You can try warming it with a heat gun to get it thinner, and warm the workpiece before adding the epoxy as well.
What you really want is a laminating epoxy, which is much, much thinner.
CarveOne wrote:As an example of what ger21 is talking about, West Systems 105 epoxy resin and 206 hardener is mixed at a ratio of 5 to one. Be sure that you closely follow instructions that come with the epoxy. West Systems epoxy is not watery, but is thin enough to brush on with cheap 1" chip brushes or pour into carved pockets, and will be workable for an hour before it gets tacky enough to feel that it is starting to harden at a room temperature of around 75 F. If put in a heat chamber set at about 90 F it will be ready to remove in another hour and will be almost fully cured overnight.
There are color additives for epoxy resins that do not affect the curing times much at all.
CarveOne
DarinB wrote:CarveOne wrote:As an example of what ger21 is talking about, West Systems 105 epoxy resin and 206 hardener is mixed at a ratio of 5 to one.
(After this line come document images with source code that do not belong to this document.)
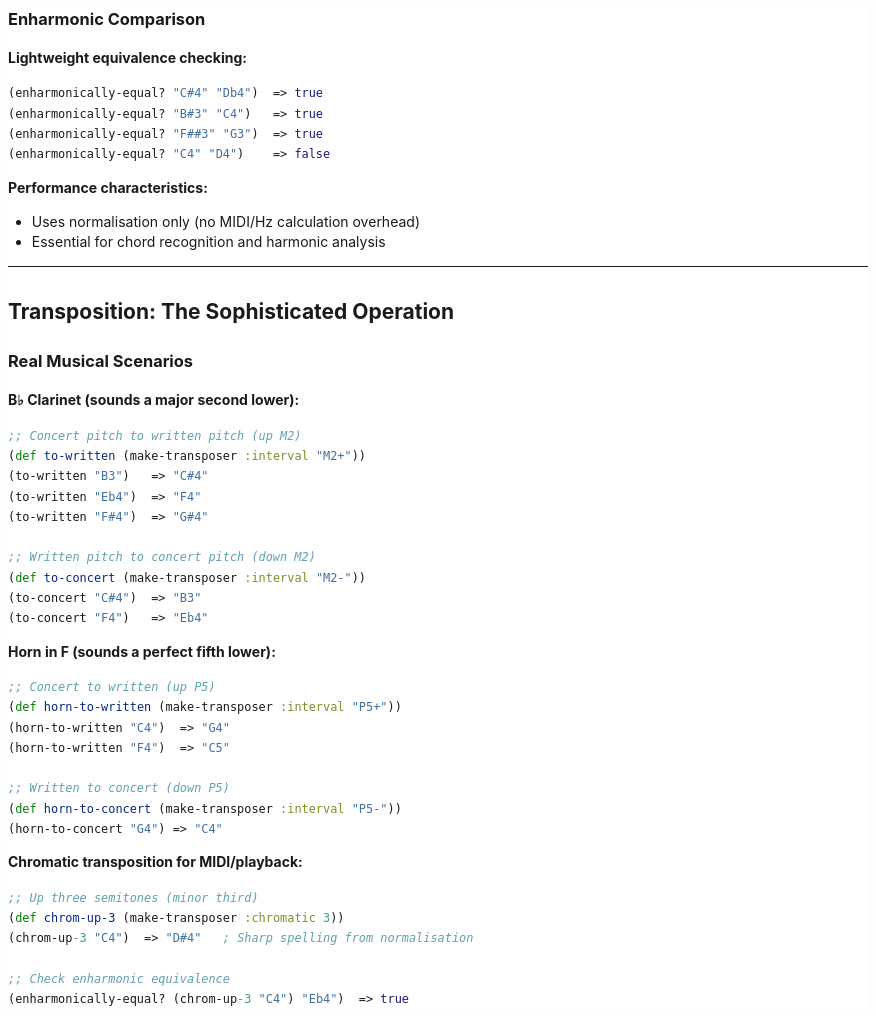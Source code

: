 ### Enharmonic Comparison

**Lightweight equivalence checking:**

```clojure
(enharmonically-equal? "C#4" "Db4")  => true
(enharmonically-equal? "B#3" "C4")   => true  
(enharmonically-equal? "F##3" "G3")  => true
(enharmonically-equal? "C4" "D4")    => false
```

**Performance characteristics:**
- Uses normalisation only (no MIDI/Hz calculation overhead)
- Essential for chord recognition and harmonic analysis

---

## Transposition: The Sophisticated Operation

### Real Musical Scenarios

**B♭ Clarinet (sounds a major second lower):**
```clojure
;; Concert pitch to written pitch (up M2)
(def to-written (make-transposer :interval "M2+"))
(to-written "B3")   => "C#4"
(to-written "Eb4")  => "F4"
(to-written "F#4")  => "G#4"

;; Written pitch to concert pitch (down M2)  
(def to-concert (make-transposer :interval "M2-"))
(to-concert "C#4")  => "B3"
(to-concert "F4")   => "Eb4"
```

**Horn in F (sounds a perfect fifth lower):**
```clojure
;; Concert to written (up P5)
(def horn-to-written (make-transposer :interval "P5+"))
(horn-to-written "C4")  => "G4"
(horn-to-written "F4")  => "C5"

;; Written to concert (down P5)
(def horn-to-concert (make-transposer :interval "P5-"))  
(horn-to-concert "G4") => "C4"
```

**Chromatic transposition for MIDI/playback:**
```clojure
;; Up three semitones (minor third)
(def chrom-up-3 (make-transposer :chromatic 3))
(chrom-up-3 "C4")  => "D#4"   ; Sharp spelling from normalisation

;; Check enharmonic equivalence
(enharmonically-equal? (chrom-up-3 "C4") "Eb4")  => true
```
Be sure that you closely follow instructions that come with the epoxy. West Systems epoxy is not watery, but is thin enough to brush on with cheap 1" chip brushes or pour into carved pockets, and will be workable for an hour before it gets tacky enough to feel that it is starting to harden at a room temperature of around 75 F. If put in a heat chamber set at about 90 F it will be ready to remove in another hour and will be almost fully cured overnight.
There are color additives for epoxy resins that do not affect the curing times much at all.
CarveOne
Do you use a liquid or powder for color? I'm wondering if there is a difference in mica powder or Tempra paint powder? I've used liquid, even a few drops really slows down the cure time for me. The powdered, usually the Jacquard Pearl Ex, works great for me.